• **Task**: An exact restatement is required. Cover only the lines of the records from the first through the line with "<p>블록 그룹은 연결된", and skip pictures.

══ Data to use

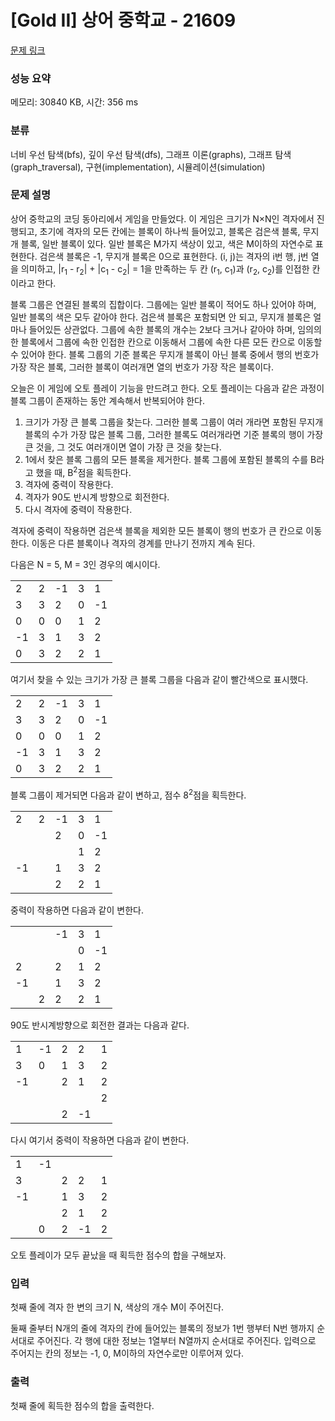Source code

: # [Gold II] 상어 중학교 - 21609 

[문제 링크](https://www.acmicpc.net/problem/21609) 

### 성능 요약

메모리: 30840 KB, 시간: 356 ms

### 분류

너비 우선 탐색(bfs), 깊이 우선 탐색(dfs), 그래프 이론(graphs), 그래프 탐색(graph_traversal), 구현(implementation), 시뮬레이션(simulation)

### 문제 설명

<p>상어 중학교의 코딩 동아리에서 게임을 만들었다. 이 게임은 크기가 N×N인 격자에서 진행되고, 초기에 격자의 모든 칸에는 블록이 하나씩 들어있고, 블록은 검은색 블록, 무지개 블록, 일반 블록이 있다. 일반 블록은 M가지 색상이 있고, 색은 M이하의 자연수로 표현한다. 검은색 블록은 -1, 무지개 블록은 0으로 표현한다. (i, j)는 격자의 i번 행, j번 열을 의미하고, |r<sub>1</sub> - r<sub>2</sub>| + |c<sub>1</sub> - c<sub>2</sub>| = 1을 만족하는 두 칸 (r<sub>1</sub>, c<sub>1</sub>)과 (r<sub>2</sub>, c<sub>2</sub>)를 인접한 칸이라고 한다.</p>

<p>블록 그룹은 연결된 블록의 집합이다. 그룹에는 일반 블록이 적어도 하나 있어야 하며, 일반 블록의 색은 모두 같아야 한다. 검은색 블록은 포함되면 안 되고, 무지개 블록은 얼마나 들어있든 상관없다. 그룹에 속한 블록의 개수는 2보다 크거나 같아야 하며, 임의의 한 블록에서 그룹에 속한 인접한 칸으로 이동해서 그룹에 속한 다른 모든 칸으로 이동할 수 있어야 한다. 블록 그룹의 기준 블록은 무지개 블록이 아닌 블록 중에서 행의 번호가 가장 작은 블록, 그러한 블록이 여러개면 열의 번호가 가장 작은 블록이다.</p>

<p>오늘은 이 게임에 오토 플레이 기능을 만드려고 한다. 오토 플레이는 다음과 같은 과정이 블록 그룹이 존재하는 동안 계속해서 반복되어야 한다.</p>

<ol>
	<li>크기가 가장 큰 블록 그룹을 찾는다. 그러한 블록 그룹이 여러 개라면 포함된 무지개 블록의 수가 가장 많은 블록 그룹, 그러한 블록도 여러개라면 기준 블록의 행이 가장 큰 것을, 그 것도 여러개이면 열이 가장 큰 것을 찾는다.</li>
	<li>1에서 찾은 블록 그룹의 모든 블록을 제거한다. 블록 그룹에 포함된 블록의 수를 B라고 했을 때, B<sup>2</sup>점을 획득한다.</li>
	<li>격자에 중력이 작용한다.</li>
	<li>격자가 90도 반시계 방향으로 회전한다.</li>
	<li>다시 격자에 중력이 작용한다.</li>
</ol>

<p>격자에 중력이 작용하면 검은색 블록을 제외한 모든 블록이 행의 번호가 큰 칸으로 이동한다. 이동은 다른 블록이나 격자의 경계를 만나기 전까지 계속 된다.</p>

<p>다음은 N = 5, M = 3인 경우의 예시이다.</p>

<table class="table table-bordered table-center-30 table-21609">
	<tbody>
		<tr>
			<td>2</td>
			<td>2</td>
			<td>-1</td>
			<td>3</td>
			<td>1</td>
		</tr>
		<tr>
			<td>3</td>
			<td>3</td>
			<td>2</td>
			<td>0</td>
			<td>-1</td>
		</tr>
		<tr>
			<td>0</td>
			<td>0</td>
			<td>0</td>
			<td>1</td>
			<td>2</td>
		</tr>
		<tr>
			<td>-1</td>
			<td>3</td>
			<td>1</td>
			<td>3</td>
			<td>2</td>
		</tr>
		<tr>
			<td>0</td>
			<td>3</td>
			<td>2</td>
			<td>2</td>
			<td>1</td>
		</tr>
	</tbody>
</table>

<p>여기서 찾을 수 있는 크기가 가장 큰 블록 그룹을 다음과 같이 빨간색으로 표시했다.</p>

<table class="table table-bordered table-center-30 table-21609">
	<tbody>
		<tr>
			<td>2</td>
			<td>2</td>
			<td>-1</td>
			<td>3</td>
			<td>1</td>
		</tr>
		<tr>
			<td class="bg-red">3</td>
			<td class="bg-red">3</td>
			<td>2</td>
			<td>0</td>
			<td>-1</td>
		</tr>
		<tr>
			<td class="bg-red">0</td>
			<td class="bg-red">0</td>
			<td class="bg-red">0</td>
			<td>1</td>
			<td>2</td>
		</tr>
		<tr>
			<td>-1</td>
			<td class="bg-red">3</td>
			<td>1</td>
			<td>3</td>
			<td>2</td>
		</tr>
		<tr>
			<td class="bg-red">0</td>
			<td class="bg-red">3</td>
			<td>2</td>
			<td>2</td>
			<td>1</td>
		</tr>
	</tbody>
</table>

<p>블록 그룹이 제거되면 다음과 같이 변하고, 점수 8<sup>2</sup>점을 획득한다.</p>

<table class="table table-bordered table-center-30 table-21609">
	<tbody>
		<tr>
			<td>2</td>
			<td>2</td>
			<td>-1</td>
			<td>3</td>
			<td>1</td>
		</tr>
		<tr>
			<td> </td>
			<td> </td>
			<td>2</td>
			<td>0</td>
			<td>-1</td>
		</tr>
		<tr>
			<td> </td>
			<td> </td>
			<td> </td>
			<td>1</td>
			<td>2</td>
		</tr>
		<tr>
			<td>-1</td>
			<td> </td>
			<td>1</td>
			<td>3</td>
			<td>2</td>
		</tr>
		<tr>
			<td> </td>
			<td> </td>
			<td>2</td>
			<td>2</td>
			<td>1</td>
		</tr>
	</tbody>
</table>

<p>중력이 작용하면 다음과 같이 변한다.</p>

<table class="table table-bordered table-center-30 table-21609">
	<tbody>
		<tr>
			<td> </td>
			<td> </td>
			<td>-1</td>
			<td>3</td>
			<td>1</td>
		</tr>
		<tr>
			<td> </td>
			<td> </td>
			<td> </td>
			<td>0</td>
			<td>-1</td>
		</tr>
		<tr>
			<td>2</td>
			<td> </td>
			<td>2</td>
			<td>1</td>
			<td>2</td>
		</tr>
		<tr>
			<td>-1</td>
			<td> </td>
			<td>1</td>
			<td>3</td>
			<td>2</td>
		</tr>
		<tr>
			<td> </td>
			<td>2</td>
			<td>2</td>
			<td>2</td>
			<td>1</td>
		</tr>
	</tbody>
</table>

<p>90도 반시계방향으로 회전한 결과는 다음과 같다.</p>

<table class="table table-bordered table-center-30 table-21609">
	<tbody>
		<tr>
			<td>1</td>
			<td>-1</td>
			<td>2</td>
			<td>2</td>
			<td>1</td>
		</tr>
		<tr>
			<td>3</td>
			<td>0</td>
			<td>1</td>
			<td>3</td>
			<td>2</td>
		</tr>
		<tr>
			<td>-1</td>
			<td> </td>
			<td>2</td>
			<td>1</td>
			<td>2</td>
		</tr>
		<tr>
			<td> </td>
			<td> </td>
			<td> </td>
			<td> </td>
			<td>2</td>
		</tr>
		<tr>
			<td> </td>
			<td> </td>
			<td>2</td>
			<td>-1</td>
			<td> </td>
		</tr>
	</tbody>
</table>

<p>다시 여기서 중력이 작용하면 다음과 같이 변한다.</p>

<table class="table table-bordered table-center-30 table-21609">
	<tbody>
		<tr>
			<td>1</td>
			<td>-1</td>
			<td> </td>
			<td> </td>
			<td> </td>
		</tr>
		<tr>
			<td>3</td>
			<td> </td>
			<td>2</td>
			<td>2</td>
			<td>1</td>
		</tr>
		<tr>
			<td>-1</td>
			<td> </td>
			<td>1</td>
			<td>3</td>
			<td>2</td>
		</tr>
		<tr>
			<td> </td>
			<td> </td>
			<td>2</td>
			<td>1</td>
			<td>2</td>
		</tr>
		<tr>
			<td> </td>
			<td>0</td>
			<td>2</td>
			<td>-1</td>
			<td>2</td>
		</tr>
	</tbody>
</table>

<p>오토 플레이가 모두 끝났을 때 획득한 점수의 합을 구해보자.</p>

### 입력 

 <p>첫째 줄에 격자 한 변의 크기 N, 색상의 개수 M이 주어진다.</p>

<p>둘째 줄부터 N개의 줄에 격자의 칸에 들어있는 블록의 정보가 1번 행부터 N번 행까지 순서대로 주어진다. 각 행에 대한 정보는 1열부터 N열까지 순서대로 주어진다. 입력으로 주어지는 칸의 정보는 -1, 0, M이하의 자연수로만 이루어져 있다.</p>

### 출력 

 <p>첫째 줄에 획득한 점수의 합을 출력한다.</p>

════

• **Exercise result**:
Source code

: # [Gold II] 상어 중학교 - 21609 

[문제 링크](https://www.acmicpc.net/problem/21609) 

### 성능 요약

메모리: 30840 KB, 시간: 356 ms

### 분류

너비 우선 탐색(bfs), 깊이 우선 탐색(dfs), 그래프 이론(graphs), 그래프 탐색(graph_traversal), 구현(implementation), 시뮬레이션(simulation)

### 문제 설명

<p>상어 중학교의 코딩 동아리에서 게임을 만들었다. 이 게임은 크기가 N×N인 격자에서 진행되고, 초기에 격자의 모든 칸에는 블록이 하나씩 들어있고, 블록은 검은색 블록, 무지개 블록, 일반 블록이 있다. 일반 블록은 M가지 색상이 있고, 색은 M이하의 자연수로 표현한다. 검은색 블록은 -1, 무지개 블록은 0으로 표현한다. (i, j)는 격자의 i번 행, j번 열을 의미하고, |r<sub>1</sub> - r<sub>2</sub>| + |c<sub>1</sub> - c<sub>2</sub>| = 1을 만족하는 두 칸 (r<sub>1</sub>, c<sub>1</sub>)과 (r<sub>2</sub>, c<sub>2</sub>)를 인접한 칸이라고 한다.</p>

<p>블록 그룹은 연결된 블록의 집합이다. 그룹에는 일반 블록이 적어도 하나 있어야 하며, 일반 블록의 색은 모두 같아야 한다. 검은색 블록은 포함되면 안 되고, 무지개 블록은 얼마나 들어있든 상관없다. 그룹에 속한 블록의 개수는 2보다 크거나 같아야 하며, 임의의 한 블록에서 그룹에 속한 인접한 칸으로 이동해서 그룹에 속한 다른 모든 칸으로 이동할 수 있어야 한다. 블록 그룹의 기준 블록은 무지개 블록이 아닌 블록 중에서 행의 번호가 가장 작은 블록, 그러한 블록이 여러개면 열의 번호가 가장 작은 블록이다.</p>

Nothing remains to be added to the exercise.